E Daena-Sophia tem “irmãs”, que são como suas prefigurações, mediadoras e anunciadoras, na perspectiva em que se ordena a sequência ideal dos eventos visionários. Há o Anjo Chisti, aquela celebrada no Yasht xvi dedicado precisamente a Daena. Seu nome também carrega a ideia de Luz ativa que ilumina e revela uma Forma de luz. É ela que confere a cada ser a faculdade da visão, principalmente ao liturgo a quem ela faz ver e penetrar o sentido das palavras e gestos do Ritual. Assim, o Yasht (estrofe 2) recorda: “A ela sacrificou Zaratustra dizendo: Levanta-te de teu trono, vem da Morada-dos-Hinos, ó muito reta Chisti, criada por Mazda e santa.” Na liturgia consagrada a Daena, é Chisti que se faz presente à visão mental, como mediadora de sua “irmã” e como aquela que realiza essa liturgia. Ela carrega as oblações, ela é em pessoa a sacerdotisa. Sendo aquela que confere a visão, ela é portanto a própria visão que define os traços de sua iconografia: alta e esbelta, vestida de branco e branca ela mesma. Ela dá seu sentido propriamente sacral-litúrgico à tríade zoroastriana “pensamento, palavra, ação”, e é por isso que Daena, que no ser humano tem seu centro, seu “assento” na ação santa ativada pelo pensamento meditante (Spenta Armaiti), é visualizada na pessoa de sua “irmã”, sua imagem parédrica, cujos traços correspondem ao que é experimentado e vivido durante a ação litúrgica. Essa ação coloca o homem em Erân-Vêj, in medw mundi, onde comunicam os Celestes e os Terrestres. Como Anjo da liturgia, Chisti é assim a mediadora de sua irmã Daena, ou seja, aquela por quem a ação litúrgica se torna uma visão e uma antecipação do encontro escatológico.
É a uma antecipação semelhante que a alma é ainda convidada por essa outra “irmã” de Daena que é o Anjo Ashi Vanuhi, e que na tríade das potências acima descritas vinha, ela também, como mediadora entre Spenta Armaiti, de quem é a “filha”, e Daena, de quem é a “irmã”. Seus traços carregam essa semelhança: ela é, ela também, “a filha de Ahura Mazda, a irmã dos Arcanjos”; ela assume a forma de uma bela e altiva jovem, de cintura alta, pura, nobre e invencível.

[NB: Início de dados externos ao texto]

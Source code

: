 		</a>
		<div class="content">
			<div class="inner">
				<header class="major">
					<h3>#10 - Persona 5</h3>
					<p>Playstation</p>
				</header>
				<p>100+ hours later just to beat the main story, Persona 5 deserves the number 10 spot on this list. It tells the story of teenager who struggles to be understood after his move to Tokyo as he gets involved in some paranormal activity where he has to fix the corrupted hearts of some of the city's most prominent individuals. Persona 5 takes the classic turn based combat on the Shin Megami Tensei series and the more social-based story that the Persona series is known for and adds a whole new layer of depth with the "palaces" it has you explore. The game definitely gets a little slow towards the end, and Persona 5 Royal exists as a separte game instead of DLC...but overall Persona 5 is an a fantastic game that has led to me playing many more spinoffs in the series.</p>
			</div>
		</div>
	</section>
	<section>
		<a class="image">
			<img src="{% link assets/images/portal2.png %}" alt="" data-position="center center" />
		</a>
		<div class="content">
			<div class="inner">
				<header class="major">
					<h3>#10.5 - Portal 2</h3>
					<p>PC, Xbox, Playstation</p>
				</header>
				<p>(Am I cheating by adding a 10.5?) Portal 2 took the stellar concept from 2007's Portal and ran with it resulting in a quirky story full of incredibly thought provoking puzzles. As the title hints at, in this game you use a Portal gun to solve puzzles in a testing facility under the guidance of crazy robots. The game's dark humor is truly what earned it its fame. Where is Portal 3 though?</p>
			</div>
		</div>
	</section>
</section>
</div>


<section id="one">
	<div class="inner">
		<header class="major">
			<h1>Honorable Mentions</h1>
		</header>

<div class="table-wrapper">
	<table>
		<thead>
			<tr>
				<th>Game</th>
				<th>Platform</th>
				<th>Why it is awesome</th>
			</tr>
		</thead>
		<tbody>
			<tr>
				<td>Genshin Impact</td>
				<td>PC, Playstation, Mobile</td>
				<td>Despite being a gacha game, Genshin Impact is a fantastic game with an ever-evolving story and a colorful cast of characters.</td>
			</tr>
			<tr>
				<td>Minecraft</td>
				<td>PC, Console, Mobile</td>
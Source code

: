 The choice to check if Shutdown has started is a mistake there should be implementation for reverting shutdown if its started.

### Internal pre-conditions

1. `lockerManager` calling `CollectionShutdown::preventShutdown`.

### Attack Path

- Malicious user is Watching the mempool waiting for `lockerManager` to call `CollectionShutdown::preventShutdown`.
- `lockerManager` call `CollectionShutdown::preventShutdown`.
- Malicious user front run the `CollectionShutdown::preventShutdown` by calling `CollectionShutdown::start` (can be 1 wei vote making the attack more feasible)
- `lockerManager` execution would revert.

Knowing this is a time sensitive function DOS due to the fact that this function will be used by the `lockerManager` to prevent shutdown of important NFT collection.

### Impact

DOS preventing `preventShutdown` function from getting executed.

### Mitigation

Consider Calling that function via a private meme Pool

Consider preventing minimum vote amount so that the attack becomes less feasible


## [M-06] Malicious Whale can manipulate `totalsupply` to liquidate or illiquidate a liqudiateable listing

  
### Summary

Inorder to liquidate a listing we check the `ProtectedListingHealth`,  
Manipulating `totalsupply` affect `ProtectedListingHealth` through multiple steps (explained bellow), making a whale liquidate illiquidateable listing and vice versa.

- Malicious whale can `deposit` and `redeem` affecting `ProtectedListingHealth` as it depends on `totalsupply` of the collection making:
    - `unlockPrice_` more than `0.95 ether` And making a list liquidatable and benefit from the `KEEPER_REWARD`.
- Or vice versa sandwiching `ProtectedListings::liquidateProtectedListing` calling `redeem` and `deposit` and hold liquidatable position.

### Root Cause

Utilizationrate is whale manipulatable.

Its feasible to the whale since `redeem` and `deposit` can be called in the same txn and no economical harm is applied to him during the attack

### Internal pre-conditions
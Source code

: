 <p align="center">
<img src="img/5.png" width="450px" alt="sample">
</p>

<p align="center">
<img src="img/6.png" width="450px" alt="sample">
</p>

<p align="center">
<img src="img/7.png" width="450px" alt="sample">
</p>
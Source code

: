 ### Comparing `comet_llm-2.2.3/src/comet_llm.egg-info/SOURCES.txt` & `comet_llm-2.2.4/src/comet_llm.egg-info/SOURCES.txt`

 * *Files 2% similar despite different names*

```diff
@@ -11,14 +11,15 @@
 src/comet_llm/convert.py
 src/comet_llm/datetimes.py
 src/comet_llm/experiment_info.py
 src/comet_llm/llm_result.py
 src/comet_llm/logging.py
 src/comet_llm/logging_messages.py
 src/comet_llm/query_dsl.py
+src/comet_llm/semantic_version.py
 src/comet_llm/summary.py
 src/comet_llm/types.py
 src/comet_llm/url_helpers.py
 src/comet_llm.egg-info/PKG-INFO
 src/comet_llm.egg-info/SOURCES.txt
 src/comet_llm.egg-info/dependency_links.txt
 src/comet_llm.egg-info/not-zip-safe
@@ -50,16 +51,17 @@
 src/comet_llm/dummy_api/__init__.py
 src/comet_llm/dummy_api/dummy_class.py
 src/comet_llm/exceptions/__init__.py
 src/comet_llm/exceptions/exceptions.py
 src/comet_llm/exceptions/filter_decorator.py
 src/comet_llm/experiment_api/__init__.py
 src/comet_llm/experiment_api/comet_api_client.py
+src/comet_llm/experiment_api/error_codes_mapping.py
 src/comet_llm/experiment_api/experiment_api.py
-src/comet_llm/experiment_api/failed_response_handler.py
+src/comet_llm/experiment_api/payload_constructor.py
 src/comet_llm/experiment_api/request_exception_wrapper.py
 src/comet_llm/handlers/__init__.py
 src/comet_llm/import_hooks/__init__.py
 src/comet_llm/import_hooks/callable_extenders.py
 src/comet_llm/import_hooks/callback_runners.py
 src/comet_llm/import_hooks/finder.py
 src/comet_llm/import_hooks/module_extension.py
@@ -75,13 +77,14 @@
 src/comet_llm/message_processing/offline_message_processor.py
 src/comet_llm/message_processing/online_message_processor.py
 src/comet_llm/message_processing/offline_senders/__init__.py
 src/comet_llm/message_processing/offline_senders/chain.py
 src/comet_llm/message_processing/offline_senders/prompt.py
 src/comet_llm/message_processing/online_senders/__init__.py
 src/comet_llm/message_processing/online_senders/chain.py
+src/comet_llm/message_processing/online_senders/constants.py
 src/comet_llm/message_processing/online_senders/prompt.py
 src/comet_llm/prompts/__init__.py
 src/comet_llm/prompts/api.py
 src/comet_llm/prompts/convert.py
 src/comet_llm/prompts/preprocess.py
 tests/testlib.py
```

Não apenas os traços de sua iconografia reproduzem os dos outros Anjos femininos (Daena, Ardvî Sûrâ), exemplificando assim a mesma figura arquetípica, mas ela assume com Ardvî Sûrâ o privilégio de uma presença extraordinária, pois a ambas (ambas detentoras e dispensadoras do Xvarnah), o próprio Ohrmazd, Senhor dos Amahraspands e de todos os Yazatas, ofereceu sacrifícios em Eran-Vej. É em Eran-Vej também, ou seja, sempre in medio mundi, que Zaratustra encontra o Anjo Ashi Vanuhi. O evento é destacado de forma impressionante pelo Yasht xvii. O Anjo-deusa conduzindo seu carro da Vitória é invocada como aquela que possui todo poder e detém ela mesma o Xvarnah. Essa Gloria Victrix iraniana é verdadeiramente a irmã das Nike da estatuária grega (essas “Vitórias” que foram, principalmente sob influências gnósticas, a origem das primeiras representações do Anjo na iconografia cristã primitiva). Então, erguida em seu carro triunfal, ela convida Zaratustra a se aproximar, a subir ao seu lado em seu próprio carro: “Tu és belo, ó Zaratustra, tu és bem formado… a teu corpo é dado o Xvarnah e a tua alma longa beatitude. Assim é como eu te anuncio.”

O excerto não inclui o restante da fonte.